Anyone who wants to understand how big oil views the energy market should take a close look at the $50bn bid by Chevron for the US company Anadarko, announced on Friday.
The deal is based on three important assumptions.
The first is that oil is here to stay. Peak oil — meaning peak demand — is still a long way off and is unlikely to be reached before 2030. Electric vehicles get all the attention but the number of cars and other light vehicles with internal combustion engines is still between 97 and 98 per cent of the global market. Even when oil demand peaks there should be no presumption that it will be followed by a sudden fall. A plateau is much more likely. Electric vehicles will win a share of the market but the growth areas of freight transport and aviation are still secure, almost completely unchallenged markets for oil. So is the petrochemicals business. A plateau of 100m barrels a day is the most likely outcome and that means that there is still a strong need for oil resources to be found and developed.
Second, the industry is starting to realise that it has put too much emphasis on gas in recent years and not enough on oil. Natural gas demand has been strong and that has encouraged heavy investment in new gas developments.
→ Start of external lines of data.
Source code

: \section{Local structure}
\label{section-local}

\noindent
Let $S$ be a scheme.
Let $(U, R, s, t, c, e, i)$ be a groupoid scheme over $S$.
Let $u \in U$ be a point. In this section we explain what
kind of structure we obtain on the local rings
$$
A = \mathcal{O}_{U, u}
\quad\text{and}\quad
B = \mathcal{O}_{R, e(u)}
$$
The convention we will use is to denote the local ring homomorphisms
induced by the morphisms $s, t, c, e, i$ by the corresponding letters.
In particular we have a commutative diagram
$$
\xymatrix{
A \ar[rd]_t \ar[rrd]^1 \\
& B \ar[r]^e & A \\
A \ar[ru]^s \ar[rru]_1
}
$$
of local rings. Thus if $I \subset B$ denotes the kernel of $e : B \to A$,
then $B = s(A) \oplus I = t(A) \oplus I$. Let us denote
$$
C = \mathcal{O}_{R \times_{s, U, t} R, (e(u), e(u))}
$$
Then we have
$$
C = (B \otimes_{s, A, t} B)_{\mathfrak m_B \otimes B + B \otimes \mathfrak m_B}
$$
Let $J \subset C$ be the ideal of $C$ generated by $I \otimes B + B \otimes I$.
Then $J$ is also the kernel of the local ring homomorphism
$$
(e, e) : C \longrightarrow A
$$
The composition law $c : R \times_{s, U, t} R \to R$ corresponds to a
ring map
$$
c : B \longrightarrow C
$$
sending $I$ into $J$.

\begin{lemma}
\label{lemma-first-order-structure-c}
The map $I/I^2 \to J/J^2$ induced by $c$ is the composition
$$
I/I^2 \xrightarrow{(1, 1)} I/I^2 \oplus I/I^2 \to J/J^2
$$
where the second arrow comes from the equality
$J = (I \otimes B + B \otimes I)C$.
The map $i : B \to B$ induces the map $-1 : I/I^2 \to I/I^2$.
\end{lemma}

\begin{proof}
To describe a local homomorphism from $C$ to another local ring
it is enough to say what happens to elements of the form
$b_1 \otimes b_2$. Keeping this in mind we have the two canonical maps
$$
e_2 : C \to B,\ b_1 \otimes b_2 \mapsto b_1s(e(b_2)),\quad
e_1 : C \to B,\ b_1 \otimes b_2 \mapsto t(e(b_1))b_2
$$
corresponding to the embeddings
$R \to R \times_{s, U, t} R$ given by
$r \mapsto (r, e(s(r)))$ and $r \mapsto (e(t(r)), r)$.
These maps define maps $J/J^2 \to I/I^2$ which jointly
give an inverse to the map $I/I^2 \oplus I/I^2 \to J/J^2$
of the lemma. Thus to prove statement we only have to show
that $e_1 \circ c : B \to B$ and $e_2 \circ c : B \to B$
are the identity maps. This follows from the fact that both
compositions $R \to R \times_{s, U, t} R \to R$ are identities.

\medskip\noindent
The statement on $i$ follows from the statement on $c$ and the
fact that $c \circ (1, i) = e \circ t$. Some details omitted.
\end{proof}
Chevron itself has invested heavily in gas in recent years — notably in a series of expensive large-scale projects in Australia. The nagging worry is that natural gas supply will outweigh demand as low-cost renewables, backed by public policies designed to reduce emissions, begin to penetrate electricity markets across the world. The demand for gas for use in power generation has driven recent growth but as the electricity market becomes more competitive gas will be increasingly vulnerable to the onward march of renewables. In the medium term, oil begins to appear a better bet.
But the challenge, and the third and crucial message from the Chevron bid is that of access to the resources needed to sustain a large oil business. The challenge is compounded by the need to find supplies which can be developed at a low cost which will be resilient to any further fall in prices. There is no physical shortage of oil across the world but there are high political barriers to investment. The oil reserves of the Middle East remain largely closed to international investment because of state ownership (Saudi Arabia), or sanctions (Iran) or physical risks (Libya). Russia is off limits because of US sanctions legislation, Nigeria is still mired in corruption and Venezuela is trapped in its own political conflict.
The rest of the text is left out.